Ho tre clienti in fila. Tutti con quattro cose in croce: due pomodori, una mozzarella, un pacco di taralli. Roba che in cinque minuti li saluti tutti.

Sto battendo veloce, consegno gli scontrini, zero intoppi. Poi, come da copione, arriva lui. Uno di quei soggetti che li vedi e già sai che qualcosa succederà. Sgomita per passare davanti, anche se la fila è lineare e pacifica. Si piazza a un millimetro dal cliente che sto servendo, con quell’ansia addosso che ti fa venire voglia di rallentare apposta.

Faccio il mio dovere: batto lo scontrino, consegno il resto. Nessuna tessera richiesta — lo ammetto, svista mia.

Passo alla cliente successiva. Una signora tranquilla, capelli bianchi, mi porge la tessera del negozio prima ancora che io la chieda.

E lì, parte la scenetta.
Il tizio di prima, che evidentemente non aspettava altro che trovare un varco per dire la sua, torna indietro mezzo metro, mi fissa e chiede, con tono da interrogatorio:

— Scusa, a lei hai chiesto la tessera. Perché a me no?

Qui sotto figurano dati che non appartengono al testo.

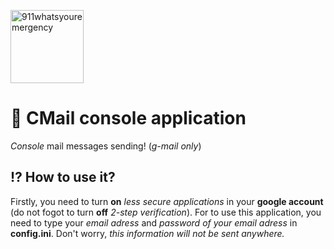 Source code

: [<img alt="911whatsyouremergency" src="https://github.com/911whatsyouremergency.png" width="117">](https://github.com/911whatsyouremergency)
# :email: **CMail** console application
*Console* mail messages sending! (*g-mail only*)
## :interrobang: How to use it?
Firstly, you need to turn **on** *less secure applications* in your **google account** (do not fogot to turn **off** *2-step verification*). For to use this application, you need to type your *email adress* and *password of your email adress* in **config.ini**. Don't worry, *this information will not be sent anywhere.*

— Mi scusi, mi sono dimenticata — rispondo sinceramente.

Ma lui non cerca una scusa. Lui cercava un pubblico.

— Tanto non l’avevo.
(Pausa teatrale)
— Perché forse lei non lo sa… ma le tessere sono state inventate dai potenti per controllarci. Per tracciare le nostre abitudini, raccogliere le nostre opinioni, tenerci buoni e stretti nel loro pugno.

Io lo guardo. La signora lo guarda. Silenzio.